Required work: Transcribe the records below line by line, exactly as they read.

Records from a dataset
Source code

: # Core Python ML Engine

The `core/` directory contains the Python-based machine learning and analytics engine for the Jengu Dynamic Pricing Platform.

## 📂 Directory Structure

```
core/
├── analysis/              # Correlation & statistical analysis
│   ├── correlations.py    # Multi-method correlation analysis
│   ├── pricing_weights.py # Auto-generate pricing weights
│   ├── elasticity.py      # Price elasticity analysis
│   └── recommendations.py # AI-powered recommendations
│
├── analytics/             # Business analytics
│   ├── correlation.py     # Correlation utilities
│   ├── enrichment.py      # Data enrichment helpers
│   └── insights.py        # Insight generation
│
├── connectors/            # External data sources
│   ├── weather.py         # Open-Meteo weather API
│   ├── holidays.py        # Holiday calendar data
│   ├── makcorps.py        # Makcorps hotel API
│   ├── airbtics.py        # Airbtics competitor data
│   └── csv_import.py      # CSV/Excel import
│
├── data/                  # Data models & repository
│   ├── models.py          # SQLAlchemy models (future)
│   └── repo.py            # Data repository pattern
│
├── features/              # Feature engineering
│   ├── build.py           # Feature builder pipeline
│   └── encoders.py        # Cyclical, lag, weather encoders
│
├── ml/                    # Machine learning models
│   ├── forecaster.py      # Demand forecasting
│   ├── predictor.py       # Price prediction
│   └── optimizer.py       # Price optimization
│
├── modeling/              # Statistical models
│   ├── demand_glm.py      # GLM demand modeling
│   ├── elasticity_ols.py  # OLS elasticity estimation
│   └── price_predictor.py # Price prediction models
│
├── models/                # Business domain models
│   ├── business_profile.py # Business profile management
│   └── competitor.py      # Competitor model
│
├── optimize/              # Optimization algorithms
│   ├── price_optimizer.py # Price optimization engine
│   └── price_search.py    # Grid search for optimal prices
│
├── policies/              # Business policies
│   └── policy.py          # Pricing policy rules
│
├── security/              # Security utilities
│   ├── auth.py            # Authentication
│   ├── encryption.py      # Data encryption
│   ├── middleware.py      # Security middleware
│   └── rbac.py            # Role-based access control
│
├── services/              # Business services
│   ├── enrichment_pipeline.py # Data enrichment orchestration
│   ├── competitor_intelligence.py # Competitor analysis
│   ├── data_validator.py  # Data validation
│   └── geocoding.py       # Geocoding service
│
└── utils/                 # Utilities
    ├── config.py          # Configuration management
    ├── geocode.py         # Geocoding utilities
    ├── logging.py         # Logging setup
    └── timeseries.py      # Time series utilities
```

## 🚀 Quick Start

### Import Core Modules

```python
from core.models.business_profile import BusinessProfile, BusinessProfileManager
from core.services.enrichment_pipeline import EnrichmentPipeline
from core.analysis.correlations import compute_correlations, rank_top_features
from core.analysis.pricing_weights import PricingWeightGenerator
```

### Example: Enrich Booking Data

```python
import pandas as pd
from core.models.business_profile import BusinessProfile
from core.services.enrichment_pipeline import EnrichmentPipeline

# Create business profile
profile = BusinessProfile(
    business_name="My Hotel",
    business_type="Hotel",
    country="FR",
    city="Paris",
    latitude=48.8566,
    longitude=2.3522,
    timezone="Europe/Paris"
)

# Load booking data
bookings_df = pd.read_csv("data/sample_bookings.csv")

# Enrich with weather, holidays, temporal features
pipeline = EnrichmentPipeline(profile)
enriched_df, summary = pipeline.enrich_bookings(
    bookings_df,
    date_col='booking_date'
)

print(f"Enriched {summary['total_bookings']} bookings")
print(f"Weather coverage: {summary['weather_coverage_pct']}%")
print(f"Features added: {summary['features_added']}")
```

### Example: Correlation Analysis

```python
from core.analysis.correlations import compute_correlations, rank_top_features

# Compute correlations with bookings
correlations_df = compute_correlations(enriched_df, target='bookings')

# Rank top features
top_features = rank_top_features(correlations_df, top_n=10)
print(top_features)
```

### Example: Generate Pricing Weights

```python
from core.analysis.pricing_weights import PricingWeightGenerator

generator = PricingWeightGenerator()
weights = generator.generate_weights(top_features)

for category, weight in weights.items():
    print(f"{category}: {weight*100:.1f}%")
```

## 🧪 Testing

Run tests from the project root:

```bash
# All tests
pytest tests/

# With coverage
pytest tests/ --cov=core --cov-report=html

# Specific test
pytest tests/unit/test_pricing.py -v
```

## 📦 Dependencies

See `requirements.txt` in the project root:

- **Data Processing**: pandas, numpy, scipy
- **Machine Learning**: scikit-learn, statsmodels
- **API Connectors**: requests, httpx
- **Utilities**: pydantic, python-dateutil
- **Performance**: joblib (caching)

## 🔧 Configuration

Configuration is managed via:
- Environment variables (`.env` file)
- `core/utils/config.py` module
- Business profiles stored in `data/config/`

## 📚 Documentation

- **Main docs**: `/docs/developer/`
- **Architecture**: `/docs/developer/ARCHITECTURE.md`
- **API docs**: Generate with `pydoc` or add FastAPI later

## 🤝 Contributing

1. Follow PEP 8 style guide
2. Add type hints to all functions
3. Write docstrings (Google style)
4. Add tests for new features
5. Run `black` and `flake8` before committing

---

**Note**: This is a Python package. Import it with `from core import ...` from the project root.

Response to this exercise:
Source code

: # Core Python ML Engine

The `core/` directory contains the Python-based machine learning and analytics engine for the Jengu Dynamic Pricing Platform.

## 📂 Directory Structure

```
core/
├── analysis/              # Correlation & statistical analysis
│   ├── correlations.py    # Multi-method correlation analysis
│   ├── pricing_weights.py # Auto-generate pricing weights
│   ├── elasticity.py      # Price elasticity analysis
│   └── recommendations.py # AI-powered recommendations
│
├── analytics/             # Business analytics
│   ├── correlation.py     # Correlation utilities
│   ├── enrichment.py      # Data enrichment helpers
│   └── insights.py        # Insight generation
│
├── connectors/            # External data sources
│   ├── weather.py         # Open-Meteo weather API
│   ├── holidays.py        # Holiday calendar data
│   ├── makcorps.py        # Makcorps hotel API
│   ├── airbtics.py        # Airbtics competitor data
│   └── csv_import.py      # CSV/Excel import
│
├── data/                  # Data models & repository
│   ├── models.py          # SQLAlchemy models (future)
│   └── repo.py            # Data repository pattern
│
├── features/              # Feature engineering
│   ├── build.py           # Feature builder pipeline
│   └── encoders.py        # Cyclical, lag, weather encoders
│
├── ml/                    # Machine learning models
│   ├── forecaster.py      # Demand forecasting
│   ├── predictor.py       # Price prediction
│   └── optimizer.py       # Price optimization
│
├── modeling/              # Statistical models
│   ├── demand_glm.py      # GLM demand modeling
│   ├── elasticity_ols.py  # OLS elasticity estimation
│   └── price_predictor.py # Price prediction models
│
├── models/                # Business domain models
│   ├── business_profile.py # Business profile management
│   └── competitor.py      # Competitor model
│
├── optimize/              # Optimization algorithms
│   ├── price_optimizer.py # Price optimization engine
│   └── price_search.py    # Grid search for optimal prices
│
├── policies/              # Business policies
│   └── policy.py          # Pricing policy rules
│
├── security/              # Security utilities
│   ├── auth.py            # Authentication
│   ├── encryption.py      # Data encryption
│   ├── middleware.py      # Security middleware
│   └── rbac.py            # Role-based access control
│
├── services/              # Business services
│   ├── enrichment_pipeline.py # Data enrichment orchestration
│   ├── competitor_intelligence.py # Competitor analysis
│   ├── data_validator.py  # Data validation
│   └── geocoding.py       # Geocoding service
│
└── utils/                 # Utilities
    ├── config.py          # Configuration management
    ├── geocode.py         # Geocoding utilities
    ├── logging.py         # Logging setup
    └── timeseries.py      # Time series utilities
```

## 🚀 Quick Start

### Import Core Modules

```python
from core.models.business_profile import BusinessProfile, BusinessProfileManager
from core.services.enrichment_pipeline import EnrichmentPipeline
from core.analysis.correlations import compute_correlations, rank_top_features
from core.analysis.pricing_weights import PricingWeightGenerator
```

### Example: Enrich Booking Data

```python
import pandas as pd
from core.models.business_profile import BusinessProfile
from core.services.enrichment_pipeline import EnrichmentPipeline

# Create business profile
profile = BusinessProfile(
    business_name="My Hotel",
    business_type="Hotel",
    country="FR",
    city="Paris",
    latitude=48.8566,
    longitude=2.3522,
    timezone="Europe/Paris"
)

# Load booking data
bookings_df = pd.read_csv("data/sample_bookings.csv")

# Enrich with weather, holidays, temporal features
pipeline = EnrichmentPipeline(profile)
enriched_df, summary = pipeline.enrich_bookings(
    bookings_df,
    date_col='booking_date'
)

print(f"Enriched {summary['total_bookings']} bookings")
print(f"Weather coverage: {summary['weather_coverage_pct']}%")
print(f"Features added: {summary['features_added']}")
```

### Example: Correlation Analysis

```python
from core.analysis.correlations import compute_correlations, rank_top_features

# Compute correlations with bookings
correlations_df = compute_correlations(enriched_df, target='bookings')

# Rank top features
top_features = rank_top_features(correlations_df, top_n=10)
print(top_features)
```

### Example: Generate Pricing Weights

```python
from core.analysis.pricing_weights import PricingWeightGenerator

generator = PricingWeightGenerator()
weights = generator.generate_weights(top_features)

for category, weight in weights.items():
    print(f"{category}: {weight*100:.1f}%")
```

## 🧪 Testing

Run tests from the project root:

```bash
# All tests
pytest tests/

# With coverage
pytest tests/ --cov=core --cov-report=html

# Specific test
pytest tests/unit/test_pricing.py -v
```

## 📦 Dependencies

See `requirements.txt` in the project root:

- **Data Processing**: pandas, numpy, scipy
- **Machine Learning**: scikit-learn, statsmodels
- **API Connectors**: requests, httpx
- **Utilities**: pydantic, python-dateutil
- **Performance**: joblib (caching)

## 🔧 Configuration

Configuration is managed via:
- Environment variables (`.env` file)
- `core/utils/config.py` module
- Business profiles stored in `data/config/`

## 📚 Documentation

- **Main docs**: `/docs/developer/`
- **Architecture**: `/docs/developer/ARCHITECTURE.md`
- **API docs**: Generate with `pydoc` or add FastAPI later

## 🤝 Contributing

1. Follow PEP 8 style guide
2. Add type hints to all functions
3. Write docstrings (Google style)
4. Add tests for new features
5. Run `black` and `flake8` before committing

---

**Note**: This is a Python package. Import it with `from core import ...` from the project root.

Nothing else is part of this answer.